## Provided records
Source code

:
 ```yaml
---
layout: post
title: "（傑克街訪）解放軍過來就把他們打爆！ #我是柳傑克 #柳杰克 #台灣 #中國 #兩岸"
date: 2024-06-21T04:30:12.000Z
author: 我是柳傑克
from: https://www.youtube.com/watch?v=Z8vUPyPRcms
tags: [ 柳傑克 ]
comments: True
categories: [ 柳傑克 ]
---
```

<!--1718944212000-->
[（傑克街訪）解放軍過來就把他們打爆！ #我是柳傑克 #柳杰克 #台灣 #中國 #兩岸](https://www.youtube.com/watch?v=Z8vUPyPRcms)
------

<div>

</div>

## Aim of the exercise
Retype the lines of the material from the one containing "<!--1718944212000-->" through the last line, exactly, and give no other lines.

## Answer below
<!--1718944212000-->
[（傑克街訪）解放軍過來就把他們打爆！ #我是柳傑克 #柳杰克 #台灣 #中國 #兩岸](https://www.youtube.com/watch?v=Z8vUPyPRcms)
------

<div>

</div>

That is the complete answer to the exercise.